> _GOAL OF THE EXERCISE_
Report the count of lines in the entries below that contain "Chúa", and leave out everything else.

>>

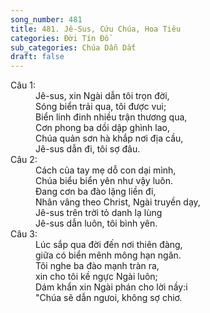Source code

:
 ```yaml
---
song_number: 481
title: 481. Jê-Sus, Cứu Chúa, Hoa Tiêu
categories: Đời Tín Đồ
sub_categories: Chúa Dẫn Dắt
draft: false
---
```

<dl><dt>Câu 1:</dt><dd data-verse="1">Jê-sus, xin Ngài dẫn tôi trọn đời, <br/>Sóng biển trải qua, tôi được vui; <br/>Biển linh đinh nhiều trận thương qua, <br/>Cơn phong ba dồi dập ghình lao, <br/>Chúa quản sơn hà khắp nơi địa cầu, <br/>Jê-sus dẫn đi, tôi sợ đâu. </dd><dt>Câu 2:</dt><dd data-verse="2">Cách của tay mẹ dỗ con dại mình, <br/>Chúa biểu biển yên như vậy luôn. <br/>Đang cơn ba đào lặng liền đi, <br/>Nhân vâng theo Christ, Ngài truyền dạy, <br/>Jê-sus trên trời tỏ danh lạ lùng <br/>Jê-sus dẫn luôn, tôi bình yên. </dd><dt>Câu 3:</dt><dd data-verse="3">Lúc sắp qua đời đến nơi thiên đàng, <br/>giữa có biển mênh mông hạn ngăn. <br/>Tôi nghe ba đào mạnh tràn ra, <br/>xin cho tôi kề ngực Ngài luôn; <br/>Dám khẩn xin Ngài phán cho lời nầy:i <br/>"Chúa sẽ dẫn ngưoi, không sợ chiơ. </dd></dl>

<<

> _ANSWER BOX_
3